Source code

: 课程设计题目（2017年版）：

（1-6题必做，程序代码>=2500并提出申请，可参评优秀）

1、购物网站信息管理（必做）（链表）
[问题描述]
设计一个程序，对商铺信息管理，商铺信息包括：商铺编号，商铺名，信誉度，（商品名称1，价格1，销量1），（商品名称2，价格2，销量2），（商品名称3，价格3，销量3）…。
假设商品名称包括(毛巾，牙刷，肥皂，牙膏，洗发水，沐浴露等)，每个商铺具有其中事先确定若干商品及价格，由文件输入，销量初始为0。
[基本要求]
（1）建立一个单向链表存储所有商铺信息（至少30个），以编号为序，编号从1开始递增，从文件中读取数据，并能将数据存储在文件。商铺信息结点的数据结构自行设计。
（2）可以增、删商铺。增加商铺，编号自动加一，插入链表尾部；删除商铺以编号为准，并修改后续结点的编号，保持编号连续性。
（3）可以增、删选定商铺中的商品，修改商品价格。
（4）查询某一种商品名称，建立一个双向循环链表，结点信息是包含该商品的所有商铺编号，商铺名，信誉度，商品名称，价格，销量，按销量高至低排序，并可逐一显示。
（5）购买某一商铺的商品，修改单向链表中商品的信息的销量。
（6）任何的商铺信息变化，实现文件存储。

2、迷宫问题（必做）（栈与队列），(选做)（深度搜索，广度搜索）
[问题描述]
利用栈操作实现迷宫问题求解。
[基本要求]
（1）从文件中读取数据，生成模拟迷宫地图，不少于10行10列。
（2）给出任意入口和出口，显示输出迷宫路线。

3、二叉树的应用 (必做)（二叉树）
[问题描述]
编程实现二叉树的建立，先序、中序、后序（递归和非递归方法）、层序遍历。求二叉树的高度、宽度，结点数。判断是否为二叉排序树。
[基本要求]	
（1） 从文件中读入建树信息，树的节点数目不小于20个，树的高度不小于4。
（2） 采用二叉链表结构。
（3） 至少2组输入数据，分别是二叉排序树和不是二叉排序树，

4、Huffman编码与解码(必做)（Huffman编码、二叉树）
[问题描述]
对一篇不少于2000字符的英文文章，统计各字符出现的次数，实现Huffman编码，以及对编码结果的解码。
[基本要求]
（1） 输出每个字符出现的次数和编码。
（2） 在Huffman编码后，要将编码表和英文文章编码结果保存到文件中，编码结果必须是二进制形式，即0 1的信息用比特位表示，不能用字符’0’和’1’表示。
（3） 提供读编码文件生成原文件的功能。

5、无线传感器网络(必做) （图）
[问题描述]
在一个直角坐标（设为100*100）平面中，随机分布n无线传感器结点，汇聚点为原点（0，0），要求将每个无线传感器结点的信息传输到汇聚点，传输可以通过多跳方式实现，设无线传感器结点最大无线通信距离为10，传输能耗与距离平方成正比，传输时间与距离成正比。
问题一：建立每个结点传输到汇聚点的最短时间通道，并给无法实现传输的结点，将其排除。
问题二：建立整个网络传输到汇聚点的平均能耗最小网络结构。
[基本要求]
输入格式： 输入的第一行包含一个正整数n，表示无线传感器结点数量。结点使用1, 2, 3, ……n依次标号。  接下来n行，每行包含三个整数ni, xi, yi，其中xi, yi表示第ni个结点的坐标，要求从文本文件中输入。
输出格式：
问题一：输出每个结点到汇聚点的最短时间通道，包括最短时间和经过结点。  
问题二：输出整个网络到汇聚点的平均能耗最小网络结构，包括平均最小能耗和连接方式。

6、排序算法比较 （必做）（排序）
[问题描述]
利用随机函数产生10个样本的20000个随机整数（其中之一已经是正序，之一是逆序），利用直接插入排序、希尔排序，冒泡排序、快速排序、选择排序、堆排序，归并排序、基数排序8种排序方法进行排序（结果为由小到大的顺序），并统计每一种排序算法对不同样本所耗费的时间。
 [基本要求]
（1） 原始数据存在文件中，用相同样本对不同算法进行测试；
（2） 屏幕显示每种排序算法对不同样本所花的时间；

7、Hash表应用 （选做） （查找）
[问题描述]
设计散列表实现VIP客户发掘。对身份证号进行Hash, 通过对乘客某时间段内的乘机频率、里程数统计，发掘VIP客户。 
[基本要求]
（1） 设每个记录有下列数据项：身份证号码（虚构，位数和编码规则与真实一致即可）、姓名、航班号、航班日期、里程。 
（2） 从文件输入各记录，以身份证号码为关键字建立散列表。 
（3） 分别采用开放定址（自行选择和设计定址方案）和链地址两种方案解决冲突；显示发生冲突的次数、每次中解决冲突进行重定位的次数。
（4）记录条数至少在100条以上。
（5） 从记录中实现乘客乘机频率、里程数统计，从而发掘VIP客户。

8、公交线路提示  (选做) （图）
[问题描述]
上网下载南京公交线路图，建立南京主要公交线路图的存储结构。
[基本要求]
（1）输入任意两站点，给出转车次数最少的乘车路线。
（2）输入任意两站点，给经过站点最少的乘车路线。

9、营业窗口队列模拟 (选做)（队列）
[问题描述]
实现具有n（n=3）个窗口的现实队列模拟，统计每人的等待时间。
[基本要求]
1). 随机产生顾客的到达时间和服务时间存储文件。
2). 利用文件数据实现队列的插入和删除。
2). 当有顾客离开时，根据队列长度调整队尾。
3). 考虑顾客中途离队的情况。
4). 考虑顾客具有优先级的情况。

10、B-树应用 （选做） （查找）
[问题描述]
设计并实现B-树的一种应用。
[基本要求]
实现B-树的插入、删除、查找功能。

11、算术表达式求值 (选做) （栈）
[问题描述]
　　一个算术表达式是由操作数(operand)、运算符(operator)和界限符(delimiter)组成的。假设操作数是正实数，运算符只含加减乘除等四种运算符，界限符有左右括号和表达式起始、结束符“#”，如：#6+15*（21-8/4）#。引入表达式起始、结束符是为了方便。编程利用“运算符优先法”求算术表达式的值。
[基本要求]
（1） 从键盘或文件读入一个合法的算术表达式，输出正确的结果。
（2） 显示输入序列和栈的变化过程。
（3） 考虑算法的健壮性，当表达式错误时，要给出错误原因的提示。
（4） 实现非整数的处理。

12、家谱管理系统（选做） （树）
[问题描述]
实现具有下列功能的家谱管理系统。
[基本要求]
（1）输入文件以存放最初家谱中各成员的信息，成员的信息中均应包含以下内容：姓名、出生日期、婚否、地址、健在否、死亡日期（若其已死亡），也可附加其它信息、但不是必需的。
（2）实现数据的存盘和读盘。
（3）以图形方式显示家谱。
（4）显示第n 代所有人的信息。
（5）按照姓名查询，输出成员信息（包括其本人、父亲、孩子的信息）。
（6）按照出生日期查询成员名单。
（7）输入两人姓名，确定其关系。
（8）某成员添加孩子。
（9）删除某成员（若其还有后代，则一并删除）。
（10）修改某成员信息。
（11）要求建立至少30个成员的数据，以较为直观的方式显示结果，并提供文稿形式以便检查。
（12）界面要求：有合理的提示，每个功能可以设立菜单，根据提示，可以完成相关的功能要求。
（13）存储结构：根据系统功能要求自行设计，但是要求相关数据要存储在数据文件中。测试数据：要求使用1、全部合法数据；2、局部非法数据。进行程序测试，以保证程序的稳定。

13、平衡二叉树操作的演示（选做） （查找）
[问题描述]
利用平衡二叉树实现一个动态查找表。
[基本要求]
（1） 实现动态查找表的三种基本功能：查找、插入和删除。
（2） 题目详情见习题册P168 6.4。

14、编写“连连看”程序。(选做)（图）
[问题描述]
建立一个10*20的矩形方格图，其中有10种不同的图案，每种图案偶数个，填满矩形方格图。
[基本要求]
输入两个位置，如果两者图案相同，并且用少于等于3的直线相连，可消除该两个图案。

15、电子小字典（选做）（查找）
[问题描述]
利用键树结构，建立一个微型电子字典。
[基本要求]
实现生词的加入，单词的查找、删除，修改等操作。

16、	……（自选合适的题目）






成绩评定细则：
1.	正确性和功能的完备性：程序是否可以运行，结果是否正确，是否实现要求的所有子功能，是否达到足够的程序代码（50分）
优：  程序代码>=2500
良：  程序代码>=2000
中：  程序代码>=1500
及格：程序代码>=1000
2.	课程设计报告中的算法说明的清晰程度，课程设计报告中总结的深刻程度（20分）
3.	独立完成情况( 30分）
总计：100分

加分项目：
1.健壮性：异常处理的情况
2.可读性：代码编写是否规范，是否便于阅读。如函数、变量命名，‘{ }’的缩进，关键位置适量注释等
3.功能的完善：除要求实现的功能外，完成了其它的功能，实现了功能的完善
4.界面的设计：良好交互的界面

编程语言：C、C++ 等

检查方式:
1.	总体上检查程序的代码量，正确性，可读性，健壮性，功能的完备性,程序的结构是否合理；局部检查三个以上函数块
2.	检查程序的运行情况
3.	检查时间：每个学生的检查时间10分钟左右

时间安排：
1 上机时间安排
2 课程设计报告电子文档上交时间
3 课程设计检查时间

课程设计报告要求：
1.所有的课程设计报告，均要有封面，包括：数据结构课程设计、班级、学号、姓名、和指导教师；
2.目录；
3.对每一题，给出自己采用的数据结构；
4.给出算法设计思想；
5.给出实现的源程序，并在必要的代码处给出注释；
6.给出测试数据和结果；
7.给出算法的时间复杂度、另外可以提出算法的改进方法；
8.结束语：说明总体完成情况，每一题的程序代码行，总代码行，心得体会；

ABOUT THIS TASK |
Check each line of the records above for the word "里程数统计" and report how many lines have it, as a number only.

EXPECTED ANSWER |
2